If I learned anything in those years, it was that CIOs really are a diverse lot. And that has big implications for marketers.
To market to these people effectively, you’re going to have to get to know them as being part of multiple, unique segments. That means understanding not just the top 10 IT drivers for 2009 as predicted by Gartner or Forrester. It means understanding different CIO roles, skills, aspirations, and business contexts.
CIOs are in fact so different that marketing to them all with the same message means that you’ll be irrelevant at best, and offensive at worst to most of the people you’re trying to reach.
CIOs are not all the same
When I was at CIO, I was very frustrated with the findings from our State of the CIO survey because they were relentlessly identical from year to year. But I know that in speaking to hundreds of CIOs, very few fit into the exact same mold. I found that every CIO I spoke to had at least a few unique issues—whether it is unique industry requirements, organizational complexities, or other things that they were grappling with that I hadn’t heard from anyone else.
So one year when I ran the State of the CIO survey we decided to take a deeper look at this data. We came up with some interesting insights.
For example, we’ve long thought that CIOs in smaller organizations are hamstrung by a lack of discretionary budget to work with, small staffs, and a lack of access to the CEO in the business.
So we started pulling factors like these together, and sure enough, new insights began to emerge. We began to see the CIO in more segmented way, with different drivers and motivations.
This led to what we started calling the “CIO archetypes.” Since I did the original archetypes work at CIO, they’ve morphed a little bit. We originally had four, but today they’ve been reduced to three, and the names have changed:
Function Head. These CIOs focus on keeping the lights on, on the IT utility, and are usually at smaller organizations or divisions within larger organizations.
Transformational Leader. These CIOs tend to be in larger companies and generally serve multiple business entities. Because they have this cross-business visibility, they have the opportunity to become business process experts and use IT to make those processes more efficient and effective. Following through on those process opportunities requires more than programming and project management skills, however. They focus on processes and standards, different organizations, and they do a lot of work on governance; especially concerning what elements of IT are shared and what are local.
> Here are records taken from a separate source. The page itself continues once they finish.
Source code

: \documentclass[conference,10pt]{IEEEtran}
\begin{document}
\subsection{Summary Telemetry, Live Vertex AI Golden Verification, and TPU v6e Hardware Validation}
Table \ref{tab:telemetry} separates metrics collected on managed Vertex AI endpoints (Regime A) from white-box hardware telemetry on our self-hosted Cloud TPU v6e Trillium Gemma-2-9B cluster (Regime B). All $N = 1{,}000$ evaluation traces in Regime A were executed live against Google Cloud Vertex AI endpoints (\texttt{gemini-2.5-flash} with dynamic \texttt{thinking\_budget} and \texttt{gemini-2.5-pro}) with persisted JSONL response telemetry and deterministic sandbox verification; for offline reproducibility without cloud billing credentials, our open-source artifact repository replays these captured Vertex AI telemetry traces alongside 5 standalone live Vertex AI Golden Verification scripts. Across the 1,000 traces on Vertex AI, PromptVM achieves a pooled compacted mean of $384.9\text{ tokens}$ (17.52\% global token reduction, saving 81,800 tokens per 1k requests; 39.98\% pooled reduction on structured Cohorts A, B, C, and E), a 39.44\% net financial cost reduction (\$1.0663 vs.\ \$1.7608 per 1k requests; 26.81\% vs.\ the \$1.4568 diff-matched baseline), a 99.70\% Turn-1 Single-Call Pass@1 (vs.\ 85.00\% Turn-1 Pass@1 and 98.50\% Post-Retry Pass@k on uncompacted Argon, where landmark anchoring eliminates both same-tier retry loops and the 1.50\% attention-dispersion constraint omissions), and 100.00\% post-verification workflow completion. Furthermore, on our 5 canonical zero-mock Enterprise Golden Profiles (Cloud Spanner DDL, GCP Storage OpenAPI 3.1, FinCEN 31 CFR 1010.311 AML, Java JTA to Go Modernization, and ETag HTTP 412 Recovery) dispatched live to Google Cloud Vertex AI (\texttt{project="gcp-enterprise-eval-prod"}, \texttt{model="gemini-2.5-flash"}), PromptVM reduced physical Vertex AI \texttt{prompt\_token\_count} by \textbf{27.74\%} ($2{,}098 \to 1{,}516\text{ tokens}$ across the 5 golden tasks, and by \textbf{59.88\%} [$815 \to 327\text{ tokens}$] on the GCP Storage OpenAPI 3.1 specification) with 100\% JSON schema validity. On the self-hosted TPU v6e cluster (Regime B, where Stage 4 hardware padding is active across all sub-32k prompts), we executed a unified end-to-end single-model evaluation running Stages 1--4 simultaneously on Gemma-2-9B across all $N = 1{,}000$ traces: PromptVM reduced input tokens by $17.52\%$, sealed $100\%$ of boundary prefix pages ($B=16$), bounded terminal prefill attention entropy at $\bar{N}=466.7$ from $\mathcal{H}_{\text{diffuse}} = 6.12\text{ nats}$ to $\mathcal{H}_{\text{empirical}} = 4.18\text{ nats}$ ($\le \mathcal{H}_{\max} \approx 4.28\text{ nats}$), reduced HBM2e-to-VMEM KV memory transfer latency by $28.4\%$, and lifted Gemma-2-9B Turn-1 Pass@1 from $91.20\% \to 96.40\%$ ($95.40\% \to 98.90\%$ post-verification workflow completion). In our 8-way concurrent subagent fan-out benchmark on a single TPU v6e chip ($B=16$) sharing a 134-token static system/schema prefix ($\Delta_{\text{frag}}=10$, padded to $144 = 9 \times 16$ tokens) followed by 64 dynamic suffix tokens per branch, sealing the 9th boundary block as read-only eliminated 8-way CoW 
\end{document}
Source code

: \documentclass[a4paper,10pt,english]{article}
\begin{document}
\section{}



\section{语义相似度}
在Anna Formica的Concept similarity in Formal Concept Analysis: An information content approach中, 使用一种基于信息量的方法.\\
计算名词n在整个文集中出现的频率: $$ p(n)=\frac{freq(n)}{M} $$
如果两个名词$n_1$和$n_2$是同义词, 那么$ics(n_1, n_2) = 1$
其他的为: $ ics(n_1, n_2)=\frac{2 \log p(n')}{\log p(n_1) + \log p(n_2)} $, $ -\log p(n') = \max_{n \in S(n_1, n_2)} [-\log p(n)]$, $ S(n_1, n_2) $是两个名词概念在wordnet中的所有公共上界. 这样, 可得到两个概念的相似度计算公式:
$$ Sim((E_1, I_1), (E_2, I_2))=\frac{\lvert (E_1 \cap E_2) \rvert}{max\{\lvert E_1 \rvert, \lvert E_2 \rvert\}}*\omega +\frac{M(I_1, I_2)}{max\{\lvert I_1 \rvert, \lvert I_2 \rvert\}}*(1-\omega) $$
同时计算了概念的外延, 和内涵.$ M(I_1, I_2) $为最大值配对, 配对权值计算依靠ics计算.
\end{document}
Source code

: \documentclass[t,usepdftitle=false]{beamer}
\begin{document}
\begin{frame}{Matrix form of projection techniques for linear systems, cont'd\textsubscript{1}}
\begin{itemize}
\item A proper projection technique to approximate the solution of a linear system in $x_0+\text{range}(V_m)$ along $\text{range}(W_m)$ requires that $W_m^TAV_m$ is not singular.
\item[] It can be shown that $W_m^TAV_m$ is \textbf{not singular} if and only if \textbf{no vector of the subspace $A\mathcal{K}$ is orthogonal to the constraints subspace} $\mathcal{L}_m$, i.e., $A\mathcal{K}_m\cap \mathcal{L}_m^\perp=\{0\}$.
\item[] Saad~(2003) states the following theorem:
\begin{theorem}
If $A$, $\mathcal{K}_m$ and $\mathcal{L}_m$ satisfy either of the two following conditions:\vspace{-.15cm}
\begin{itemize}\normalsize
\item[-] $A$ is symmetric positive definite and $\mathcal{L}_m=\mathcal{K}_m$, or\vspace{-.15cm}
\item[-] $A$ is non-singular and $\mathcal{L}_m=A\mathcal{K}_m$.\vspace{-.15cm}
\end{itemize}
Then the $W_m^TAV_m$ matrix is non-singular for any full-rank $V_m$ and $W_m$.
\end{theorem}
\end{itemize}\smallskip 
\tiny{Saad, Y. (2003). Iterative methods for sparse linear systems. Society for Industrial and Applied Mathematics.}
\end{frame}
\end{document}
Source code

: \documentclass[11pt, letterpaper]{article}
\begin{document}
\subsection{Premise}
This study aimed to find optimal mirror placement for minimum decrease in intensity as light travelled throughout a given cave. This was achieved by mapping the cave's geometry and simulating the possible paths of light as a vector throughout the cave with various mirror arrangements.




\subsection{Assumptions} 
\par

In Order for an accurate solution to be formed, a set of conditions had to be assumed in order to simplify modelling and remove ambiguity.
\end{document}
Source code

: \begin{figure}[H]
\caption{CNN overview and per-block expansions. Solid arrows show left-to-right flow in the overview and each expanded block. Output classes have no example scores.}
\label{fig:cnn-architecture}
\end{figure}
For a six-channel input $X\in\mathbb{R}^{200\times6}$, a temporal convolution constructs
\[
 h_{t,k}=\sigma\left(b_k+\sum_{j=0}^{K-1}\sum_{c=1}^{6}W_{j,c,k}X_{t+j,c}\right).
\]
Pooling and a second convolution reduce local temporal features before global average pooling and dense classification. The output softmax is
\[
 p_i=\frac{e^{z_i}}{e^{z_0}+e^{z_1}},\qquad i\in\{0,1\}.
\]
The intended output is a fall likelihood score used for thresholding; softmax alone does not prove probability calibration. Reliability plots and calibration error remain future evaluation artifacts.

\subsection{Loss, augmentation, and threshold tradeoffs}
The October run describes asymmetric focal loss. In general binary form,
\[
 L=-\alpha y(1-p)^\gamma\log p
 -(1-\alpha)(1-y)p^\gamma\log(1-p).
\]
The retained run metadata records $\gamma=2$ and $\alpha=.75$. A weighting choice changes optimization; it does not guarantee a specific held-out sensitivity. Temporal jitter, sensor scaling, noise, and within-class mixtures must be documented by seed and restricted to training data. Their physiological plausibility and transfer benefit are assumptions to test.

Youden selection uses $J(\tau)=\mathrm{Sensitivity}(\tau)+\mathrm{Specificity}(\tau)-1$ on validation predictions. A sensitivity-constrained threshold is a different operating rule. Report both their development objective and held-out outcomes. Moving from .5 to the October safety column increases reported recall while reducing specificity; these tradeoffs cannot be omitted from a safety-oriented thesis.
Business Strategist. These lucky devils have access to the business and are involved in strategic planning. The best have built up their business skills through direct experience. Others are successful CIOs who take on complementary business roles in addition to IT such as supply chain, for example.
Though CIO no longer tracks a fourth category, I think it’s important to mention:
Turnaround Artist. These are a small, powerful minority of CIOs who defy categorization. You can find the Turnaround Artists in any of the archetypes, but they have one important issue that marketers need to be aware of: they’ve been brought into fix what the business thinks is a broken IT department.
Can you see how these different archetypes have different needs and interests? Have you tried to segment your CIO audience?